### Required action:
From the entries that follow, list every line in which the string "tables" appears.

### Provided data:

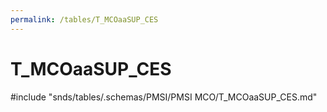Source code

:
 ```yaml
---
permalink: /tables/T_MCOaaSUP_CES
---
```

# T\_MCOaaSUP\_CES
<!-- SPDX-License-Identifier: MPL-2.0 -->

<!-- ATTENTION : Ne pas supprimer ou modifier la ligne ci-dessous -->
#include "snds/tables/.schemas/PMSI/PMSI MCO/T_MCOaaSUP_CES.md"
<!-- ATTENTION : Ne pas supprimer ou modifier la ligne ci-dessus -->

### Task response:
permalink: /tables/T_MCOaaSUP_CES
#include "snds/tables/.schemas/PMSI/PMSI MCO/T_MCOaaSUP_CES.md"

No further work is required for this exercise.